El animal llegó hasta ellos escoltado por un pequeño cortejo en el que había unas cuantas mujeres. Los militares pensaron que estaban a punto de conocer a uno de los capataces de la cantera, así que se prepararon para el enfrentamiento. Pero cuando se abrió la puertecilla vieron a un enjuto viejecillo que se deslizó por el lomo de la bestia con increíble agilidad. Llevaba una túnica roja que no se parecía a las de los demás hombres. En la cabeza lucía un tocado similar al de los beduinos de Oriente Próximo y su barba gris destacaba por lo bien cortada y arreglada.
Parecía un hombre serio y concentrado. Fue directo a Daniel y, sin previo aviso, cayó de rodillas y empezó a recitar una especie de oración. Hablaba a toda velocidad a pocos centímetros de los pies de Daniel, que se volvió a sus compañeros y preguntó:
—¿Qué hace?
—¡Yo no saber nada, oh, Sagrado Amo! —respondió Kawalsky con una reverencia.
Era evidente que lo habían tomado por quien no era.
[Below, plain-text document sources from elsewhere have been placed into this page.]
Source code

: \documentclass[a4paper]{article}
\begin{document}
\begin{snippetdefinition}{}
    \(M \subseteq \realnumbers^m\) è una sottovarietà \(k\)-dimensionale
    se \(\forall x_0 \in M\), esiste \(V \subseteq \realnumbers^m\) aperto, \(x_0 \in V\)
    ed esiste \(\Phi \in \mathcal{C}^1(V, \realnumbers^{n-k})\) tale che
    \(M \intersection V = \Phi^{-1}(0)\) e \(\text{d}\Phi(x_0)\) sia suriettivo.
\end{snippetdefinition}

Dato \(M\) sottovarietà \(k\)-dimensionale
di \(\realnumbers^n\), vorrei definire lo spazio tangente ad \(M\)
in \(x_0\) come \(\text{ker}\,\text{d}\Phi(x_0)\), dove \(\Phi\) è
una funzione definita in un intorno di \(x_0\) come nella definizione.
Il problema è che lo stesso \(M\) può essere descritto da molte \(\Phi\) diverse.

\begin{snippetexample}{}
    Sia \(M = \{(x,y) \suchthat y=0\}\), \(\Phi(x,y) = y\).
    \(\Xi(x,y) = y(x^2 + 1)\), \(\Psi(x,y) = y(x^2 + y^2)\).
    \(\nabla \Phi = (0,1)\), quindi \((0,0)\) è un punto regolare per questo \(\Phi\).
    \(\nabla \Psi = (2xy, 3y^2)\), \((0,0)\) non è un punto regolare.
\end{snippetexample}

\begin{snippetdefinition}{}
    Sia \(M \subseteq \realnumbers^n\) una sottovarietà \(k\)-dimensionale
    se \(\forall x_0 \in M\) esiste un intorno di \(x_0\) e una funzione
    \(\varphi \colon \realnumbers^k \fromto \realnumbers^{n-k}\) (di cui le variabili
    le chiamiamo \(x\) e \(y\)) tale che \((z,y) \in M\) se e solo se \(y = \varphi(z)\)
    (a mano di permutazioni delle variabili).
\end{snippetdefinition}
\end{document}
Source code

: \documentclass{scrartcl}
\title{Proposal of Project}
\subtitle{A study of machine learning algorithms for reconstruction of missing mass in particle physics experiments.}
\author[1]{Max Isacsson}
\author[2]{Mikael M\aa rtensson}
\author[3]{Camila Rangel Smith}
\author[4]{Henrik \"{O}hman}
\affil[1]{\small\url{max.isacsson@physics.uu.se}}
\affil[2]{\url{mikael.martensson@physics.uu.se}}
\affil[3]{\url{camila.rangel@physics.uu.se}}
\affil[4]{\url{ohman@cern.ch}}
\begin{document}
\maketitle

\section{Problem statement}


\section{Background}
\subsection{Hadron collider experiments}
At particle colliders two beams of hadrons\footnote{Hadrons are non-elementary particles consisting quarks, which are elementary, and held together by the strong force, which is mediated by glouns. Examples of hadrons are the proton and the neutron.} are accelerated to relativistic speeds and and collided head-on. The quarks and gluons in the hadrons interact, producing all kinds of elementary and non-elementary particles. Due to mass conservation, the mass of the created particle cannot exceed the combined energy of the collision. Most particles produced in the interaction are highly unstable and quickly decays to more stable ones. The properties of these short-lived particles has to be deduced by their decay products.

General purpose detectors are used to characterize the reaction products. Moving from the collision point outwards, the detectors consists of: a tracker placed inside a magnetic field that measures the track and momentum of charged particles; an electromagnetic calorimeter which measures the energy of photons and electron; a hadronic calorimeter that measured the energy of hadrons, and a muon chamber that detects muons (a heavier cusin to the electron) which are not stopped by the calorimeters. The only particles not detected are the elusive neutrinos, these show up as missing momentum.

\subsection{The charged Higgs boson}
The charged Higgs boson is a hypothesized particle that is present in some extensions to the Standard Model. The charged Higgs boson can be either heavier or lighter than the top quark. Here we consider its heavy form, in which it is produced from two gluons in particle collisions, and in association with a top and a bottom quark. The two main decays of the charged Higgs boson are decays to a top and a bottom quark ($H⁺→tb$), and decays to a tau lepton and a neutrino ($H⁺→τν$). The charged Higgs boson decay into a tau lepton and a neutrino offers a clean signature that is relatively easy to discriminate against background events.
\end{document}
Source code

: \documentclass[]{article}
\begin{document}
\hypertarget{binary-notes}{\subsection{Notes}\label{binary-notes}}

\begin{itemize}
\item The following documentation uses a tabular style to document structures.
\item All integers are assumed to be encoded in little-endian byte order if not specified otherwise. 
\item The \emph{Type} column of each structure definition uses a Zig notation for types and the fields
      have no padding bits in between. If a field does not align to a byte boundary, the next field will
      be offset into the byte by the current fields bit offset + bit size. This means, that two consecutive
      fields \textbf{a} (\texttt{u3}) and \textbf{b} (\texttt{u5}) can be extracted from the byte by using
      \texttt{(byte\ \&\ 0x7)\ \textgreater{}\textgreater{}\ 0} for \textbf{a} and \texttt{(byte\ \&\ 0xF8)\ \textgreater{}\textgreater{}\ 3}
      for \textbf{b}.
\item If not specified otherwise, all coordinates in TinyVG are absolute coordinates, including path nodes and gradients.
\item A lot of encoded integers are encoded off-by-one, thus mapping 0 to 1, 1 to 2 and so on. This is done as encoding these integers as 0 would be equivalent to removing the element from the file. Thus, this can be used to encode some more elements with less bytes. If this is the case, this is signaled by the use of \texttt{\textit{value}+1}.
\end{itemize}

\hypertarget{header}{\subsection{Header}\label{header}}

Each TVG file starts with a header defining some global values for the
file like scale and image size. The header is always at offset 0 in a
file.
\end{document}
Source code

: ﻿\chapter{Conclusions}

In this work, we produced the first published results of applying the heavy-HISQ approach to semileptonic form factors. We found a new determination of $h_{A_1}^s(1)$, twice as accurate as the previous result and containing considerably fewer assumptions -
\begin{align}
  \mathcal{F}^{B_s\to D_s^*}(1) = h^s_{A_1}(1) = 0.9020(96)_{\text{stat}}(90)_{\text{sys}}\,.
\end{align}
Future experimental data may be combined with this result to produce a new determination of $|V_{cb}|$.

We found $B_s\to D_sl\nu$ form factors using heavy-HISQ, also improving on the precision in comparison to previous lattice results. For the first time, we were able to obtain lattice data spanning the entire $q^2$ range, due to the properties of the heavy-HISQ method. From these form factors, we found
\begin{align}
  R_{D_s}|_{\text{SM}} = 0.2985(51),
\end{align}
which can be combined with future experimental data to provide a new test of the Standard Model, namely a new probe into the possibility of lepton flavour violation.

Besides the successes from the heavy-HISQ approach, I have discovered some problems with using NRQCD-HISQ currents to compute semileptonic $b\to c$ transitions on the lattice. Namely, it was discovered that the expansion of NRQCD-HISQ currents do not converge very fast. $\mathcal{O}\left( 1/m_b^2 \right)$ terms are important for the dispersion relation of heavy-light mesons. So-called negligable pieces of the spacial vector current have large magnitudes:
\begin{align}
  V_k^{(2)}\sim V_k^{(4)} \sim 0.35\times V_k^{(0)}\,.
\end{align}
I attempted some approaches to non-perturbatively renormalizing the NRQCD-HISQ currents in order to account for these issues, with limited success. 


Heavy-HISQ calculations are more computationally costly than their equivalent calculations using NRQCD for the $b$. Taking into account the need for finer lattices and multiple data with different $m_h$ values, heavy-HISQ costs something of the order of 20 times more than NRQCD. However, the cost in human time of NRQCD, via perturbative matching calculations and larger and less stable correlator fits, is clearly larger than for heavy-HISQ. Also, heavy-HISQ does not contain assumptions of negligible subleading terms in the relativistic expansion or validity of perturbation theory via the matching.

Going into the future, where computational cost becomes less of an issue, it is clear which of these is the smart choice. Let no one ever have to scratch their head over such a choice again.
Daniel se agachó para escuchar al hombrecillo, mientras éste recitaba la larga invocación. Sus palabras sonaban a omótico o bereber, tal vez a chadiano. Pero fuera lo que fuese, no lo reconoció. Luego, tal como había empezado, el viejo cesó de hablar. Volvió a ponerse en pie y este gesto fue imitado por todos los hombres del valle. Hizo una seña a las mujeres para que se acercaran y dos de ellas, que llevaban agua en cántaros de barro, le obedecieron.
La más joven se acercó a Daniel y le entregó un pedazo de tela muy suave. Luego levantó el cántaro como para derramar agua. ¿Quería mojar el paño? Daniel estiró la mano en que ella había depositado la tela, pero la mujer le indicó con un gesto que la apartara. Cuando Daniel entendió por fin lo que quería decirle, ya era demasiado tarde. La miró a los ojos y quedó electrocutado por su belleza, por el increíble magnetismo de su mirada. Su mente se movió en barrena y empezó a tener la intensa sensación de que la conocía. Pero ¿cómo se puede sentir algo así ante una persona sabiendo que no la has visto nunca? Tal vez fuera el primer síntoma de insolación. Debía de tener una expresión rara, porque la joven estiró la mano y le secó la frente con el paño. Daniel quedó sorprendido por la exquisita ternura del gesto, la delicadeza con que la tela húmeda le había acariciado la frente. Volvió la joven a volcar el cántaro y esta vez Daniel, sin dejar de mirarla, supo lo que tenía que hacer. Juntó las manos y bebió mientras le lanzaba una mirada expresiva.
La joven, de unos veinte años y muy apocada, se volvió a continuación hacia Kawalsky. Daniel vio con desilusión que le enjugaba la frente del mismo modo. Sólo era parte de la ceremonia. El viejo le habló de nuevo y él hizo todo lo posible por escuchar, hasta que al final tuvo una brillante idea.
Sacó una chocolatina medio derretida, le quitó el papel y se la dio a probar. El pobre hombre entendía las intenciones de Daniel, pero evidentemente tenía miedo de comer aquella exótica sustancia marrón. Para él, como para los humanos de cualquier lugar, los comestibles raros le parecía feos y potencialmente venenosos. Pero después de dudar unos instantes, alargó la mano, tomó la barra, la mordió y dilató los preocupados ojos mientras masticaba. Su rostro entero se iluminó con una sonrisa.